▶ [Exercise details]:
Your answer should reproduce every line of the material in which the word "rules" occurs.
################
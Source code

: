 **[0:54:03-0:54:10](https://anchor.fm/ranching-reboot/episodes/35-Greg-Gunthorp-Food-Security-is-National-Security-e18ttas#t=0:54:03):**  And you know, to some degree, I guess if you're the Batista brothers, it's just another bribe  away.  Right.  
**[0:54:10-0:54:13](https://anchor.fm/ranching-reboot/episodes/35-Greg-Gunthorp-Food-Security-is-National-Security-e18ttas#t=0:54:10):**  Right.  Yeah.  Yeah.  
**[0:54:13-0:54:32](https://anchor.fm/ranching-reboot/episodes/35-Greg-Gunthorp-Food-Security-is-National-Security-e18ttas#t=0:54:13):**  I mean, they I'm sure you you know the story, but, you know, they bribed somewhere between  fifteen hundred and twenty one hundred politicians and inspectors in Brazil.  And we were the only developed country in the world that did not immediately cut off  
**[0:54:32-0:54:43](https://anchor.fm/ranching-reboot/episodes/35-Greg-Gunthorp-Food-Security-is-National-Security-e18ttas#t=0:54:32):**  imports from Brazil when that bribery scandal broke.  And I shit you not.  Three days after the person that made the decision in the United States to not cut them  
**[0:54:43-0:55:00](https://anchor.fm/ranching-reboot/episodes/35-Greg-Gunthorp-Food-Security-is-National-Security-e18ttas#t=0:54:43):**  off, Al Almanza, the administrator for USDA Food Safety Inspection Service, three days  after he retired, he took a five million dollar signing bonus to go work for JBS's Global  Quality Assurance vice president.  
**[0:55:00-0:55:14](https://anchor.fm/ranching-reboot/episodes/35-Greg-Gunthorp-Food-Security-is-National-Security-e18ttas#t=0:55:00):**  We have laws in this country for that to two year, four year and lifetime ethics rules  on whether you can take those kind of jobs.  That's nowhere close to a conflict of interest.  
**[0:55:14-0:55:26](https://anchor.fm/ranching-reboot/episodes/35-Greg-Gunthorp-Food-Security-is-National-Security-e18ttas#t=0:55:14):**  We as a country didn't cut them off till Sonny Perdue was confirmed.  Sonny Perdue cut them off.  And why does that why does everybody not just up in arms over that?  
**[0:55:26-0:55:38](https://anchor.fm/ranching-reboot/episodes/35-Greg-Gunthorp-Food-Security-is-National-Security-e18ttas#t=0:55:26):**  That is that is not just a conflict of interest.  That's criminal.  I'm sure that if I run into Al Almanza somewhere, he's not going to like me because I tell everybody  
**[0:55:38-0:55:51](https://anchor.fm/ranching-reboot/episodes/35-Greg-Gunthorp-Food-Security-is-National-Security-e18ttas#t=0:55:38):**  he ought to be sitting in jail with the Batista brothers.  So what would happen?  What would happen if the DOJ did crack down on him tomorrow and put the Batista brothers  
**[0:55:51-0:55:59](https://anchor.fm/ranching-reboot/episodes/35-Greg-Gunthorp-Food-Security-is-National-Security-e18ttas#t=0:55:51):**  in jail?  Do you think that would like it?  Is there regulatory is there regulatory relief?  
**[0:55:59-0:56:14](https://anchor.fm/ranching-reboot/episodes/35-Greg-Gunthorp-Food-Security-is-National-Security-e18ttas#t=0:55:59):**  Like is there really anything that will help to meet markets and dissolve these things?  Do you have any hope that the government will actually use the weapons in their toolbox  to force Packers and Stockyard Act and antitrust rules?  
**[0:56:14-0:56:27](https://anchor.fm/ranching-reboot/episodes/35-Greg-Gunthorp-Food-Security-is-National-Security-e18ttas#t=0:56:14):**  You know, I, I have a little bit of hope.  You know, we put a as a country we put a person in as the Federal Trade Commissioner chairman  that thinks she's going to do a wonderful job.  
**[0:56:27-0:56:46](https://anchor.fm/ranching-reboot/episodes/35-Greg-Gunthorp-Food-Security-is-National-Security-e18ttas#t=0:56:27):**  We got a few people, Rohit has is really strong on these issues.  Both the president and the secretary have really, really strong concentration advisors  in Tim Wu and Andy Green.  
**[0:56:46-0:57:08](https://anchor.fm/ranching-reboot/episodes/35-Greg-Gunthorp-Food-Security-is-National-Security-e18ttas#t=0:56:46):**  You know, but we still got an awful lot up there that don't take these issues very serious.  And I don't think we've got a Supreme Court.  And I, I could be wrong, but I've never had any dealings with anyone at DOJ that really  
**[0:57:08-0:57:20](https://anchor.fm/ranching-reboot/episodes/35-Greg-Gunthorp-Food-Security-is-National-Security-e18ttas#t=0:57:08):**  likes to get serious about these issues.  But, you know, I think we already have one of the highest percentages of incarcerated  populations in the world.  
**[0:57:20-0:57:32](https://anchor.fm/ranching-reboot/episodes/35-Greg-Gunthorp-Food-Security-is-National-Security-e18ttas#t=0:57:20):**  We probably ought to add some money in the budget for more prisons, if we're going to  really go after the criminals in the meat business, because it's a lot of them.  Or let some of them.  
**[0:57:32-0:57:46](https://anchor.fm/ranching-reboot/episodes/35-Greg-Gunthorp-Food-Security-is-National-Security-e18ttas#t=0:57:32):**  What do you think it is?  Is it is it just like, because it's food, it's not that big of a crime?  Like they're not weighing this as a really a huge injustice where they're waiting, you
################
▶ [Response area]:
**[0:55:00-0:55:14](https://anchor.fm/ranching-reboot/episodes/35-Greg-Gunthorp-Food-Security-is-National-Security-e18ttas#t=0:55:00):**  We have laws in this country for that to two year, four year and lifetime ethics rules  on whether you can take those kind of jobs.  That's nowhere close to a conflict of interest.  
**[0:55:59-0:56:14](https://anchor.fm/ranching-reboot/episodes/35-Greg-Gunthorp-Food-Security-is-National-Security-e18ttas#t=0:55:59):**  Like is there really anything that will help to meet markets and dissolve these things?  Do you have any hope that the government will actually use the weapons in their toolbox  to force Packers and Stockyard Act and antitrust rules?  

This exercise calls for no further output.